ABSTRACT
Animal bites are a common problem in the emergency room. There are many reports of isolated cases (mainly of domestic mammals); however, texts with more comprehensive and general guidance on these kinds of bite injuries are necessary, including those caused by wild mammals, reptiles, and even fish. This review aims to update knowledge on this problem, which includes human and domestic and wild animal bites. Health teams in emergency care centers should be aware of the initial and late measures required to control this problem.
Keywords: Animal bite; Bacterial infection; Fungal infection; Wild animal; Domestic animal; Human bite
Animal bites in humans are potential sources of perforations, lacerations, and bacterial and fungal infections in later stages. Every bite introduces microorganisms into wounds, which can cause serious injuries to human skin, muscles, and even bones1,2,3,4,5.
These situations are rarely discussed in medical texts. There are many reports of isolated cases (mainly of domestic mammals); however, texts with more comprehensive and general guidance are needed on injuries caused by wild animals, including wild mammals, reptiles, and even fish1. The author discusses previously published cases of human and domestic and wild animal bites observed mainly in Ubatuba County on the North Coast of the State of São Paulo, Brazil, and at the General Hospital of the Faculdade de Medicina de Botucatu, Universidade Estadual Paulista, located in the midwest region of São Paulo, in addition to some cases registered in other regions of the country.
One way to classify these injuries is to divide agents into wild and domestic animals and humans.
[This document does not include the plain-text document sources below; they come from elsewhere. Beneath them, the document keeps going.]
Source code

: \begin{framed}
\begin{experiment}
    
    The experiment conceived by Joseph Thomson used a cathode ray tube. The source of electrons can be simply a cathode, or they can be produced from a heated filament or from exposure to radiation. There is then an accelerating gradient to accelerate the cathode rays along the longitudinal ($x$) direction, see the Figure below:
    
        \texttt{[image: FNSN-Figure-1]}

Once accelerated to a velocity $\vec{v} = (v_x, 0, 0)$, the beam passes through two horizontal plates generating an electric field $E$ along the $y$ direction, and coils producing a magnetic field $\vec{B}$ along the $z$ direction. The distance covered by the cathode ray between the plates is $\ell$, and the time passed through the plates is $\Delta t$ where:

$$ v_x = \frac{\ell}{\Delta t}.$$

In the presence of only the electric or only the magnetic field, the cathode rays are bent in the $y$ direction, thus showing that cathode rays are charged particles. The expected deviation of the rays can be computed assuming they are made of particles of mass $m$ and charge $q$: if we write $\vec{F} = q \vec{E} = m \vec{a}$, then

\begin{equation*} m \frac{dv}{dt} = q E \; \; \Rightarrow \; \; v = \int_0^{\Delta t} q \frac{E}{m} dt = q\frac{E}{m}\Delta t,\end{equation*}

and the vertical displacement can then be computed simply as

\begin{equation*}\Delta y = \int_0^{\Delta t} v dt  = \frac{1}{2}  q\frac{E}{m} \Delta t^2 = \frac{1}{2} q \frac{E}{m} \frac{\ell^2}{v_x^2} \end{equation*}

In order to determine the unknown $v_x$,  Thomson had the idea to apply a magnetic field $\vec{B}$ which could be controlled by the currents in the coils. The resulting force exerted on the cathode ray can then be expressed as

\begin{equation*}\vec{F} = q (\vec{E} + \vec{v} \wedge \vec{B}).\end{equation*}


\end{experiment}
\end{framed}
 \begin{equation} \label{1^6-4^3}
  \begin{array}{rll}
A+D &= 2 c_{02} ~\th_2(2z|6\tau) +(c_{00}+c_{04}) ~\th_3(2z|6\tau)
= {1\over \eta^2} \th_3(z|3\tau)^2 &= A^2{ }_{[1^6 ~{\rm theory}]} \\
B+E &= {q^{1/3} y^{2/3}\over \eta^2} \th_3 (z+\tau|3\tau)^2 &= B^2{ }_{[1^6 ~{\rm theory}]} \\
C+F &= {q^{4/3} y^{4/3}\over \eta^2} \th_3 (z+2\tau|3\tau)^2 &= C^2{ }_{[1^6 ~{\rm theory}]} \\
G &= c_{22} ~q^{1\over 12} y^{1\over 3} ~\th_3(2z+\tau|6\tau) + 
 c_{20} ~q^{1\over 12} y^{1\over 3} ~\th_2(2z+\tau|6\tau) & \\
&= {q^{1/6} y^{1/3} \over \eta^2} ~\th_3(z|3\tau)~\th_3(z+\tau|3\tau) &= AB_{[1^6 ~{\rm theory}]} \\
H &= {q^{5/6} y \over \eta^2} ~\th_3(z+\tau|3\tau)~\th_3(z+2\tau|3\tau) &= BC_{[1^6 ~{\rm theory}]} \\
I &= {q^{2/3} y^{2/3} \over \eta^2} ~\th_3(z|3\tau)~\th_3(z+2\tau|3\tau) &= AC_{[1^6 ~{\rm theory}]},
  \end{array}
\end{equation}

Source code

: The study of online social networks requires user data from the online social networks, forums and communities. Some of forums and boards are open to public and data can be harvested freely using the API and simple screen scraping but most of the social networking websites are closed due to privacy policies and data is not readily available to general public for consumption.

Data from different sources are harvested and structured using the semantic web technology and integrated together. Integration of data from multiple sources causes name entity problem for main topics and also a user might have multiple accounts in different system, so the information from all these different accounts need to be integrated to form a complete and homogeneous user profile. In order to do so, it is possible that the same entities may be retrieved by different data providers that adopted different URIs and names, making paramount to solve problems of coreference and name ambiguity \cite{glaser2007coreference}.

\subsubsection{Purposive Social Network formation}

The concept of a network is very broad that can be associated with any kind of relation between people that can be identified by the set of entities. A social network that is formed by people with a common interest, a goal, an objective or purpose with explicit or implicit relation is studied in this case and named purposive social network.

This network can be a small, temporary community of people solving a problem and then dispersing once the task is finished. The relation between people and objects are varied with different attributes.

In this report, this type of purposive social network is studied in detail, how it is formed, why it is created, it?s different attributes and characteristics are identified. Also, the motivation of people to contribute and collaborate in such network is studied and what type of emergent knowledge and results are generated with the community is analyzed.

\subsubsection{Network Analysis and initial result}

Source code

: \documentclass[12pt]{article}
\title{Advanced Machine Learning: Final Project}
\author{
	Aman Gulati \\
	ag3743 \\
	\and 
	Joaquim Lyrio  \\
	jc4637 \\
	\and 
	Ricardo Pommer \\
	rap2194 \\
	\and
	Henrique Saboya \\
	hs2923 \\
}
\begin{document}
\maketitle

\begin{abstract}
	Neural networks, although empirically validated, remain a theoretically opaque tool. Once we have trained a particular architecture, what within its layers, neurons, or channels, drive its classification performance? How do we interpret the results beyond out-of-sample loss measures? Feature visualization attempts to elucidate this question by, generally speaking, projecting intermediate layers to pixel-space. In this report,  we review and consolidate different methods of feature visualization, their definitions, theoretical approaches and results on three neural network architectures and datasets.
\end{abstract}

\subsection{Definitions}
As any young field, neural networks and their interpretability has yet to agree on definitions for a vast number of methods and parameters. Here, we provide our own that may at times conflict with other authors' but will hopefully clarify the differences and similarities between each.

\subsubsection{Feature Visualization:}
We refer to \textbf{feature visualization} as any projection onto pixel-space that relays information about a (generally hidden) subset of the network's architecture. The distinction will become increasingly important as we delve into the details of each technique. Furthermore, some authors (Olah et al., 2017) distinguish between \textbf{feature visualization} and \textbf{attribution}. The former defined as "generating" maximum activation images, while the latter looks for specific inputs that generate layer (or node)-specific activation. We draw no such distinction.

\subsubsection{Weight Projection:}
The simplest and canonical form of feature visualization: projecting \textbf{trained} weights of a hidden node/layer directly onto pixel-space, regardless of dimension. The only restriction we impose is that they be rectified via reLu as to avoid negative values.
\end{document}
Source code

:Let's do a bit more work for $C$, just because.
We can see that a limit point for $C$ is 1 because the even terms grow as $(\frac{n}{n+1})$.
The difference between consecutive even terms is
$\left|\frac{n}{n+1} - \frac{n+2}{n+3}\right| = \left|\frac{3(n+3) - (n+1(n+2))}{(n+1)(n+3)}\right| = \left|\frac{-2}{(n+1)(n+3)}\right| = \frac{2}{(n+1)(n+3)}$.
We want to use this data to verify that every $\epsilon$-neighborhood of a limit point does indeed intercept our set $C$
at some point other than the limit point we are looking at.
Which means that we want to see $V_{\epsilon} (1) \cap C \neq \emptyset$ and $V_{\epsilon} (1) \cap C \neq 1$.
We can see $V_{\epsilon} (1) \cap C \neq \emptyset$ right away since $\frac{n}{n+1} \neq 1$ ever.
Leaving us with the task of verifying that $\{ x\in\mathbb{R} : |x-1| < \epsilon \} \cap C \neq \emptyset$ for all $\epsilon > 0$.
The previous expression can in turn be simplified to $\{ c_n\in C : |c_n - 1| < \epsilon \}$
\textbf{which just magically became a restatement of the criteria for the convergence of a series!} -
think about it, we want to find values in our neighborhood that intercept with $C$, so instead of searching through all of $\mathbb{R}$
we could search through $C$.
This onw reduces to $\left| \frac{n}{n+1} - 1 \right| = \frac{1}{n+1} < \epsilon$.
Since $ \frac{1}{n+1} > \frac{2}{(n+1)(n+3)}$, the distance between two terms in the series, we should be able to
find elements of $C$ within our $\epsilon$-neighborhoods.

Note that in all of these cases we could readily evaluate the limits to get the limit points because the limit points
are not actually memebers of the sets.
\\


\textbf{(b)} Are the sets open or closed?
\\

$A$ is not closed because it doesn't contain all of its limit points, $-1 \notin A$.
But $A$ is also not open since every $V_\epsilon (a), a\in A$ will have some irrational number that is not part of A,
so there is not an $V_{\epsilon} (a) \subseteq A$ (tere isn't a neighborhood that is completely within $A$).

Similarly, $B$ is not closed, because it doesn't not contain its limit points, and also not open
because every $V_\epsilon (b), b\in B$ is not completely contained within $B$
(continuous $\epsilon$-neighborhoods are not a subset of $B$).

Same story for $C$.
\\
Standardization of medical management is similar, with obvious exceptions, such as the prevention of rabies in mammalian bites1,2,3,4,5.
There are no reliable statistics regarding the number of animal bites in humans from around the world due to a lack of case notifications and domestic treatments being applied without victims seeking medical help, but it is known that animal bites are common in emergency rooms, particularly those involving domestic dogs1. In a study carried out in the USA, dogs were responsible for approximately 90% of animal bites, accounting for 1% of emergency room visits. In this series, human bites accounted for 2% of all animal bites2,3,4,5. Roaming domestic animals are common in urban areas, and wild animals often come into contact with human populations in municipalities with nature reserves and parks.
DOMESTIC ANIMALS
Domestic dogs (Canis lupus familiaris) are the main cause of bites in humans1-5. Their teeth have a rhomboid shape, and although they can cause severe lacerations, their primary effect is to crush tissue, which causes death and necrosis of the skin and deeper planes, facilitating bacterial growth at the site. The jaw power of certain breeds of large domestic dogs can injure muscles, tendons, and bones (Figure 1)6,7,8,9.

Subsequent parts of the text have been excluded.